# Task details
Your answer must consist of exactly the lines below, starting with the line with "- AUTH0_CLIENT_ID" and going on through the line with "José tem 60", and nothing else.

**** Data under study

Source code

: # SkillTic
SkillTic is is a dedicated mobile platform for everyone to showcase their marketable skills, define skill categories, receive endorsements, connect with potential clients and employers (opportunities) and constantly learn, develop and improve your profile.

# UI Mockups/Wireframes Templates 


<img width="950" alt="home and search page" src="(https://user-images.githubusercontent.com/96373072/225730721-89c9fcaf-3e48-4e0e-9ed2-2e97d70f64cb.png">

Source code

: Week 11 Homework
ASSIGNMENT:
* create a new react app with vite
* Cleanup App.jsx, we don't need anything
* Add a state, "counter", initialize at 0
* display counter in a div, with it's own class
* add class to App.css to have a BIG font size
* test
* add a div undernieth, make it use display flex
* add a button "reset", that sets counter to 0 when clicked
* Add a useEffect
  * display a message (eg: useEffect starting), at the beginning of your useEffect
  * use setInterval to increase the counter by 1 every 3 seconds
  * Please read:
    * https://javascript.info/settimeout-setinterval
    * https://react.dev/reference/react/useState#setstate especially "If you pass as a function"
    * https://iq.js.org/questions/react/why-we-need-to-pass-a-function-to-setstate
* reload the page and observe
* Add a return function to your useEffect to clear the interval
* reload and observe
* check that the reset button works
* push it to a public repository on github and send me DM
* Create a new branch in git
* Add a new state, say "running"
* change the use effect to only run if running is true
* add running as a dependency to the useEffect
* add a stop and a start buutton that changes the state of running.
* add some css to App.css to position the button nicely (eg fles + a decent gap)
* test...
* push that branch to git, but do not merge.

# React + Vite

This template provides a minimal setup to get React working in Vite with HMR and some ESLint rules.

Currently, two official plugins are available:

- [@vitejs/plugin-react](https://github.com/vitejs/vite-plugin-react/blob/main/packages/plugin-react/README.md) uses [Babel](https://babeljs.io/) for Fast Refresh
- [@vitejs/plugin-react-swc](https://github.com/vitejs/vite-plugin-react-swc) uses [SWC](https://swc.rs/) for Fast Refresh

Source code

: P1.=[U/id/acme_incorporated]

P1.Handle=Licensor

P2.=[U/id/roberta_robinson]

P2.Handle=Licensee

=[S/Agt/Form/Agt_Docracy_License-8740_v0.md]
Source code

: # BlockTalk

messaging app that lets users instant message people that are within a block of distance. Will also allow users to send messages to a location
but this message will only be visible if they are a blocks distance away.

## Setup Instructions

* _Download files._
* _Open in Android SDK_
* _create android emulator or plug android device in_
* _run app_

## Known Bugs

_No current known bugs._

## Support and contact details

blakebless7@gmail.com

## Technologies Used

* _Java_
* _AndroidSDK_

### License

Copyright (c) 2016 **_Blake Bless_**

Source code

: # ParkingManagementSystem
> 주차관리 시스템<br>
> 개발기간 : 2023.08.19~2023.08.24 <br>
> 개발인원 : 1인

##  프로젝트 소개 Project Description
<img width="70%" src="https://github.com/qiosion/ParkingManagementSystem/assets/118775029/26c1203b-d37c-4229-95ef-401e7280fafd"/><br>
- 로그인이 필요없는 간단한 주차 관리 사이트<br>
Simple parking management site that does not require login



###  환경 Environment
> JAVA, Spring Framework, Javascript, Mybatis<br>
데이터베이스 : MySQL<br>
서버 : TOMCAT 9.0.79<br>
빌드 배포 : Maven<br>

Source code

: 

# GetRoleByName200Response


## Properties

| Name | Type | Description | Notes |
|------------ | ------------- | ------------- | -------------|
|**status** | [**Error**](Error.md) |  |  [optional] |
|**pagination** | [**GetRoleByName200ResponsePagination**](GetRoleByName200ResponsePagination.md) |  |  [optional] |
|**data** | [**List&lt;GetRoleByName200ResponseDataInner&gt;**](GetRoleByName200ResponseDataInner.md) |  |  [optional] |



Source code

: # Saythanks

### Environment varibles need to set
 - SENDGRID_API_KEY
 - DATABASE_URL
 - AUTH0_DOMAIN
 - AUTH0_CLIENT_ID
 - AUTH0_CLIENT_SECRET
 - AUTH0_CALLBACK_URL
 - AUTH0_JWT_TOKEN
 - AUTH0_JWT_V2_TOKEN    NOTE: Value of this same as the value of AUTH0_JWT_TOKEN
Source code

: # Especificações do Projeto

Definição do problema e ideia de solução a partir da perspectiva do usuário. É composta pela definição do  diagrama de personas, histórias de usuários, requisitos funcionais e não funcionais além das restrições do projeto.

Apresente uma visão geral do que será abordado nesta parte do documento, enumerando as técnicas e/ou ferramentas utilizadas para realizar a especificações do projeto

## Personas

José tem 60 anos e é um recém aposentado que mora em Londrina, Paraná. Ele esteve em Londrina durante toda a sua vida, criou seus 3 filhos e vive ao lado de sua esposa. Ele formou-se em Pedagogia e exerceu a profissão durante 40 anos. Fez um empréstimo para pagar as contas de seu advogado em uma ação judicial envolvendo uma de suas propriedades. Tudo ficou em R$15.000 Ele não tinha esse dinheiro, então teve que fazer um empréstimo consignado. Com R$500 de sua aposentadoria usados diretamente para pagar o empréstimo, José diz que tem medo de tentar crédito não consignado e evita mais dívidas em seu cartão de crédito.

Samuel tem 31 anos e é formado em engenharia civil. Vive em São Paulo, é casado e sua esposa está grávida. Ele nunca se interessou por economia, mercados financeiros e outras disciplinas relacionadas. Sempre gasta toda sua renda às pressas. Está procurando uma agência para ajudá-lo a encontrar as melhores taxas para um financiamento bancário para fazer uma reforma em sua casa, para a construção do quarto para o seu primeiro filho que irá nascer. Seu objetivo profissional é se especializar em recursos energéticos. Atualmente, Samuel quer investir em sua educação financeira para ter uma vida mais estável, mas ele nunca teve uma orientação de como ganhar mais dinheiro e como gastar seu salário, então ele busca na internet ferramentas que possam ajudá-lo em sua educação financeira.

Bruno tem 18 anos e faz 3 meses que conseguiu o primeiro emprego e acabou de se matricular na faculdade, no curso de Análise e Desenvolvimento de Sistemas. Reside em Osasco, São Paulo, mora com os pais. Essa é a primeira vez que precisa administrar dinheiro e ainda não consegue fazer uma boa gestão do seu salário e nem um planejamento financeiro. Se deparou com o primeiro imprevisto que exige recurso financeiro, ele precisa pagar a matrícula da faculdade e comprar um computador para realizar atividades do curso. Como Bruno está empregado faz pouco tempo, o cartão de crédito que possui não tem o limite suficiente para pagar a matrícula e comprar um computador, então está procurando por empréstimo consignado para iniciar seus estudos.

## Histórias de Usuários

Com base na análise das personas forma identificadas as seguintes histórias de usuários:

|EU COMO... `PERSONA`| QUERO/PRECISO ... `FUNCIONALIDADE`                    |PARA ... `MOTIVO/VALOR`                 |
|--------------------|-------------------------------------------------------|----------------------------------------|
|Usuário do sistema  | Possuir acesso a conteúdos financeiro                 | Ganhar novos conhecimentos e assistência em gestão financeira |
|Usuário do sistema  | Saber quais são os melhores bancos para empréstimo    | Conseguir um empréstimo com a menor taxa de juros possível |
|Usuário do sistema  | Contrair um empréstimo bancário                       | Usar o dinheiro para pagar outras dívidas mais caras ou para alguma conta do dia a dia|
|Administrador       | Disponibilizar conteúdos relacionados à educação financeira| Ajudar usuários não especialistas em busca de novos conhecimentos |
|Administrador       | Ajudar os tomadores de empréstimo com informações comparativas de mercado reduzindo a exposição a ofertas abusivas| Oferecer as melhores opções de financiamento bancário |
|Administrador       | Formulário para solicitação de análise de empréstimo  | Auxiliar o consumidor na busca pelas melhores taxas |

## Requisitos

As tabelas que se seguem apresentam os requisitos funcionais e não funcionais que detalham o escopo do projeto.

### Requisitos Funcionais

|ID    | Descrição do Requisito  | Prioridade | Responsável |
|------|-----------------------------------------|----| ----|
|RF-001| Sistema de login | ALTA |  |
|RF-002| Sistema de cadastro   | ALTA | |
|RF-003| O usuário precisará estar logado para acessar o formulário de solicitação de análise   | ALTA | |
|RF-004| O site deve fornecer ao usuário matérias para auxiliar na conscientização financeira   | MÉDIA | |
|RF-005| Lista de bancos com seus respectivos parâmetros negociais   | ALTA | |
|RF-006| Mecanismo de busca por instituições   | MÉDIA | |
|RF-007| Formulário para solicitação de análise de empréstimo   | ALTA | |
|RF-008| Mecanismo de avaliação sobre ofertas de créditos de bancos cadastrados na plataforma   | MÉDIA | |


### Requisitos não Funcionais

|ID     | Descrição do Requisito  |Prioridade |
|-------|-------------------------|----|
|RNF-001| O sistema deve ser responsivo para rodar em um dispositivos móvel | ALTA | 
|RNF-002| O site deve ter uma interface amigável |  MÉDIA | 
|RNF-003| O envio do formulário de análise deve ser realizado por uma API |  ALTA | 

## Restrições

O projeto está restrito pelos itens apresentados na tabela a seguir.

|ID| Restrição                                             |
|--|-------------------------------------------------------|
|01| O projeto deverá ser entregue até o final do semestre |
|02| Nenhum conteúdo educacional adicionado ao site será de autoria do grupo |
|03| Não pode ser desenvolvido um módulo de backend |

********

# Response to the exercise
 - AUTH0_CLIENT_ID
 - AUTH0_CLIENT_SECRET
 - AUTH0_CALLBACK_URL
 - AUTH0_JWT_TOKEN
 - AUTH0_JWT_V2_TOKEN    NOTE: Value of this same as the value of AUTH0_JWT_TOKEN
Source code

: # Especificações do Projeto

Definição do problema e ideia de solução a partir da perspectiva do usuário. É composta pela definição do  diagrama de personas, histórias de usuários, requisitos funcionais e não funcionais além das restrições do projeto.

Apresente uma visão geral do que será abordado nesta parte do documento, enumerando as técnicas e/ou ferramentas utilizadas para realizar a especificações do projeto

## Personas

José tem 60 anos e é um recém aposentado que mora em Londrina, Paraná. Ele esteve em Londrina durante toda a sua vida, criou seus 3 filhos e vive ao lado de sua esposa. Ele formou-se em Pedagogia e exerceu a profissão durante 40 anos. Fez um empréstimo para pagar as contas de seu advogado em uma ação judicial envolvendo uma de suas propriedades. Tudo ficou em R$15.000 Ele não tinha esse dinheiro, então teve que fazer um empréstimo consignado. Com R$500 de sua aposentadoria usados diretamente para pagar o empréstimo, José diz que tem medo de tentar crédito não consignado e evita mais dívidas em seu cartão de crédito.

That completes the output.